§ **EXCERPTED RECORDS**
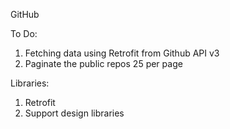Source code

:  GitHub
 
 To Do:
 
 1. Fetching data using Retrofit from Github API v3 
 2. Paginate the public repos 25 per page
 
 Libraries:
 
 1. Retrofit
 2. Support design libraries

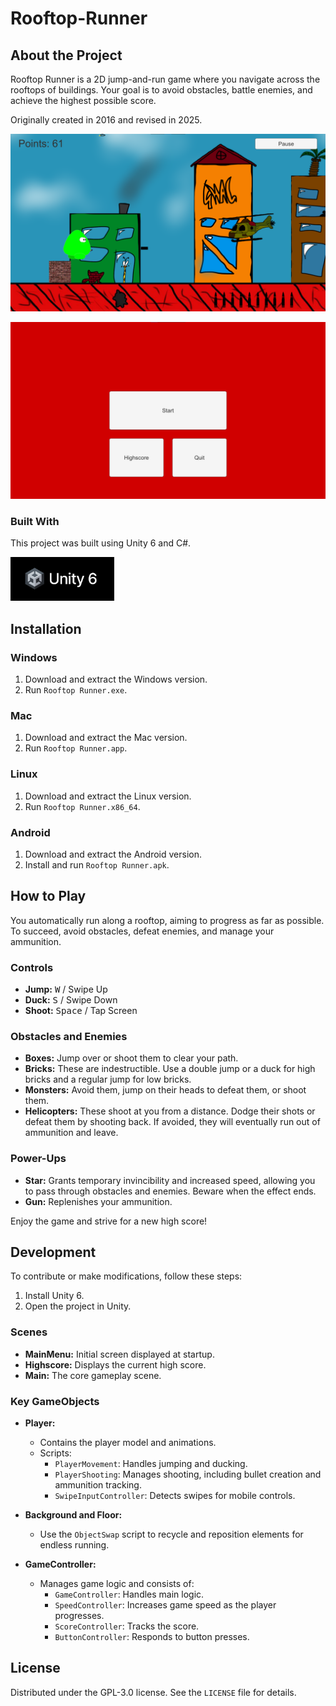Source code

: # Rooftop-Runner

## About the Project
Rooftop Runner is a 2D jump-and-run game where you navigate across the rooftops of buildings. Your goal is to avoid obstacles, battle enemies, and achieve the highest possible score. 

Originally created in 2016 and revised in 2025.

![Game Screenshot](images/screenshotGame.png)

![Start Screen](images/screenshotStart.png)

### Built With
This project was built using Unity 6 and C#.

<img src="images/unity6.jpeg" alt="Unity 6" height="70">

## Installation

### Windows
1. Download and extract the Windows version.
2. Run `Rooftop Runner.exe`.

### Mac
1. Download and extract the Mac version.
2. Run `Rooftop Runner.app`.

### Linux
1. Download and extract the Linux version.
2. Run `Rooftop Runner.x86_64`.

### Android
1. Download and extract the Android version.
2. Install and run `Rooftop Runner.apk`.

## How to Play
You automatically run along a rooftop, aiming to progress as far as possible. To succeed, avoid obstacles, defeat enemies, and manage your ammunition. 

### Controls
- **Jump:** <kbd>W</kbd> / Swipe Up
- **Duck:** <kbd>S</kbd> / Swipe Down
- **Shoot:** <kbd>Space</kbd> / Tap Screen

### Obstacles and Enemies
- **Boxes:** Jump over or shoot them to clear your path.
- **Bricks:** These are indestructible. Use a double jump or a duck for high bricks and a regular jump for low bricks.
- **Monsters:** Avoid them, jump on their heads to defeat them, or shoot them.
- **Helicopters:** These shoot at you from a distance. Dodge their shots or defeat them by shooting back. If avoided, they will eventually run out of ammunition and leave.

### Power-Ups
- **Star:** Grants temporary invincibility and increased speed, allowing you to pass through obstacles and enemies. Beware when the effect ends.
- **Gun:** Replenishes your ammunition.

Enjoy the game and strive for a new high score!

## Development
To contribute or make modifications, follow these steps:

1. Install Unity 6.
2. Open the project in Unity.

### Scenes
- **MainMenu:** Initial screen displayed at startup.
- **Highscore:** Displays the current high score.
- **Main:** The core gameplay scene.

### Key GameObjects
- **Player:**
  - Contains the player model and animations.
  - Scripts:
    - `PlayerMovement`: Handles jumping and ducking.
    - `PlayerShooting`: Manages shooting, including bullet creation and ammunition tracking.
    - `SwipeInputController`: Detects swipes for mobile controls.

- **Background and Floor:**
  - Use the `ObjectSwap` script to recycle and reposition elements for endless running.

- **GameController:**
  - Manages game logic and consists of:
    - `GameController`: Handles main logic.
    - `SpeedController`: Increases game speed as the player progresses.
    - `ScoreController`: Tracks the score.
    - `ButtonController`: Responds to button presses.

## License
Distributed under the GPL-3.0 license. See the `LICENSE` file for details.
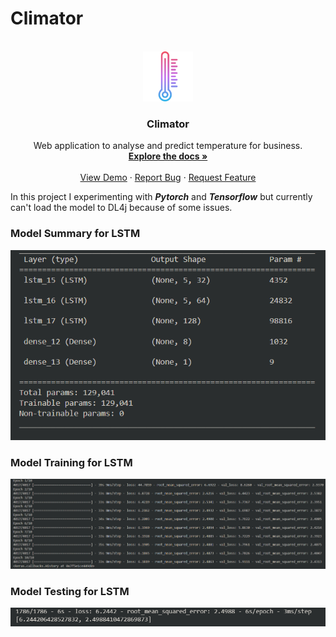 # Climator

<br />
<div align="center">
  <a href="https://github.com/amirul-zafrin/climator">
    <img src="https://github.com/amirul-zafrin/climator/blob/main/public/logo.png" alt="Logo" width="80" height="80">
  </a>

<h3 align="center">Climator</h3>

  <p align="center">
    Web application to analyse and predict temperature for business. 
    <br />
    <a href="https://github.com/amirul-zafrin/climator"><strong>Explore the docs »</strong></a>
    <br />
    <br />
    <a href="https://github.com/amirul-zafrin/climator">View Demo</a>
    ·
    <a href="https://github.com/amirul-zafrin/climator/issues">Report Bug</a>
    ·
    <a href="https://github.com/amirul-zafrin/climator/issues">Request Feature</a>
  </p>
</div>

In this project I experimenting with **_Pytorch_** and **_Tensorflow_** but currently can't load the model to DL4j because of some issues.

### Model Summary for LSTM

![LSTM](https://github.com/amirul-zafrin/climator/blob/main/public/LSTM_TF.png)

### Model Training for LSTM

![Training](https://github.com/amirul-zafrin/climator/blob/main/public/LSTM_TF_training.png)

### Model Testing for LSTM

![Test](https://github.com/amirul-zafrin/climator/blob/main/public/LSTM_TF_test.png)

---

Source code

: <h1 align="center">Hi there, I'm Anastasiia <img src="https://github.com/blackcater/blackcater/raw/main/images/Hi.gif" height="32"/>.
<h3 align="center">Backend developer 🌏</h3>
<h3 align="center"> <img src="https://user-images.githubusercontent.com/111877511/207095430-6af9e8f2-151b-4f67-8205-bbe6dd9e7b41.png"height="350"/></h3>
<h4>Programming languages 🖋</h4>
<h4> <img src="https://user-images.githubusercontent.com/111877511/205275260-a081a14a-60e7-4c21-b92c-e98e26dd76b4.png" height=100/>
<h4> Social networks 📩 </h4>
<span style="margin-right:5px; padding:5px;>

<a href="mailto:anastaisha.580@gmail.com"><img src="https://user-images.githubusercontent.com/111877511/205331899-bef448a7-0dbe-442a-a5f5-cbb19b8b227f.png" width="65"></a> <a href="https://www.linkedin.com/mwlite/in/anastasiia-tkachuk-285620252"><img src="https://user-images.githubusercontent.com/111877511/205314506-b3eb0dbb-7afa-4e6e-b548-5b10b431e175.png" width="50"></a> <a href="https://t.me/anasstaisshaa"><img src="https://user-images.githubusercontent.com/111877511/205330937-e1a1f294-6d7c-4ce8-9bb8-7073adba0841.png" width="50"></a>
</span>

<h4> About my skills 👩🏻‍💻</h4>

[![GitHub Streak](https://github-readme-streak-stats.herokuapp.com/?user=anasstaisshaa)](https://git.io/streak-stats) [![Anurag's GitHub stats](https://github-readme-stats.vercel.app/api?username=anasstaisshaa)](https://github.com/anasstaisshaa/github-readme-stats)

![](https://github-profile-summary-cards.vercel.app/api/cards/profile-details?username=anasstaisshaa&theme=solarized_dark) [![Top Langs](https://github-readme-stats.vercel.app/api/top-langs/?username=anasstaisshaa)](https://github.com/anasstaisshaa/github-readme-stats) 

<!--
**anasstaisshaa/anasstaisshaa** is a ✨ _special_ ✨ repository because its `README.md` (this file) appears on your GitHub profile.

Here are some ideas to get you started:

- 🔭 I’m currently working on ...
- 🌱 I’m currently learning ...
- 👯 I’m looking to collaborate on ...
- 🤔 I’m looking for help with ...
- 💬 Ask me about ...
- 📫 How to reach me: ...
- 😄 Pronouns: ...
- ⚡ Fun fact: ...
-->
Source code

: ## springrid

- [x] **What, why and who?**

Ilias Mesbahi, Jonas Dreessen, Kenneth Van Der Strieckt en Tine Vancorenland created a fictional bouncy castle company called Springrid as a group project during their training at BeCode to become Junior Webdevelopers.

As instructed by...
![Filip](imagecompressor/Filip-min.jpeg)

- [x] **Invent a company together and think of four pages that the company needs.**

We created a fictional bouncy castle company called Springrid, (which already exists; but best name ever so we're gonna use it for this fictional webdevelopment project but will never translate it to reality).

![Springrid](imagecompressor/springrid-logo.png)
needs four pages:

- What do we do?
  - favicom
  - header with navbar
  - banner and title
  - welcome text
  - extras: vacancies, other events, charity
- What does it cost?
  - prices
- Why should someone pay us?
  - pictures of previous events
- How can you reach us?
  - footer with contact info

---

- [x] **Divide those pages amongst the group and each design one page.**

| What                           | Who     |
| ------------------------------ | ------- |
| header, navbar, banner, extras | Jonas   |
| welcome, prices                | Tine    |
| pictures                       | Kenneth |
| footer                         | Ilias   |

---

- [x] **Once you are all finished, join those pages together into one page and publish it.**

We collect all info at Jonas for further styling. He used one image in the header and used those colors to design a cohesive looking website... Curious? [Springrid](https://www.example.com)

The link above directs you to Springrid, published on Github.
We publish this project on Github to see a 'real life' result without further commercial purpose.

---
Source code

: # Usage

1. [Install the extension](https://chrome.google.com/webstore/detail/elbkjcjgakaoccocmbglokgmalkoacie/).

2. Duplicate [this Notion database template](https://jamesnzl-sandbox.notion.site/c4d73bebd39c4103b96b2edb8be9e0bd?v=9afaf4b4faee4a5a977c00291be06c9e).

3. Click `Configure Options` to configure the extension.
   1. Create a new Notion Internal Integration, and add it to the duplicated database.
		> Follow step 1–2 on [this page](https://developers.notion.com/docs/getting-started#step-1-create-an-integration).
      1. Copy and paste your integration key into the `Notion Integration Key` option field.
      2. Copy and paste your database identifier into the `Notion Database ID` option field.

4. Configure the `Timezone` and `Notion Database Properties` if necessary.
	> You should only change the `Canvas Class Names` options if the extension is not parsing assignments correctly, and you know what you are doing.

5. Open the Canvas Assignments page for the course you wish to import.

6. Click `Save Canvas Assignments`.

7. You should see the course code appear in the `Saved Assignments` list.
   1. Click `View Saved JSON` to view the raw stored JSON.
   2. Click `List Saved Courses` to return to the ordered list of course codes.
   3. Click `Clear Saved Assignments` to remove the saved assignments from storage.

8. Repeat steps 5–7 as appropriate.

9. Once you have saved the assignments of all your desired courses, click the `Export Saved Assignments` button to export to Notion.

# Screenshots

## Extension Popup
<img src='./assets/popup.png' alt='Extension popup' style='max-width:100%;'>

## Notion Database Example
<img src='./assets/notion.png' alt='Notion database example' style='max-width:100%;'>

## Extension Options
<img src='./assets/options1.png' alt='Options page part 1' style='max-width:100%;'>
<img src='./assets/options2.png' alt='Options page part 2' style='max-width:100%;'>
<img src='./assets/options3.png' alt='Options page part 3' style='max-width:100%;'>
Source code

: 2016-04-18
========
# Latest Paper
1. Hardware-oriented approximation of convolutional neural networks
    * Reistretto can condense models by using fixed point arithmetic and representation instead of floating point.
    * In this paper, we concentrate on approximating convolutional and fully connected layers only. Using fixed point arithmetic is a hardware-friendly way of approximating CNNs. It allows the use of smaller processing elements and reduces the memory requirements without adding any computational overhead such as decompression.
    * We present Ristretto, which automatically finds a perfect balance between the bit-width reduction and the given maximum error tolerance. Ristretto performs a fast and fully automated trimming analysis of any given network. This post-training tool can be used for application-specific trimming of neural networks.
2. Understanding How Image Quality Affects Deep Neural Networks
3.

§ **EXERCISE DESCRIPTION**
Work through the entries, filtering for the string "zafrin", and copy each line that holds it.

§ **EXERCISE ANSWER**
  <a href="https://github.com/amirul-zafrin/climator">
    <img src="https://github.com/amirul-zafrin/climator/blob/main/public/logo.png" alt="Logo" width="80" height="80">
    <a href="https://github.com/amirul-zafrin/climator"><strong>Explore the docs »</strong></a>
    <a href="https://github.com/amirul-zafrin/climator">View Demo</a>
    <a href="https://github.com/amirul-zafrin/climator/issues">Report Bug</a>
    <a href="https://github.com/amirul-zafrin/climator/issues">Request Feature</a>
![LSTM](https://github.com/amirul-zafrin/climator/blob/main/public/LSTM_TF.png)
![Training](https://github.com/amirul-zafrin/climator/blob/main/public/LSTM_TF_training.png)
![Test](https://github.com/amirul-zafrin/climator/blob/main/public/LSTM_TF_test.png)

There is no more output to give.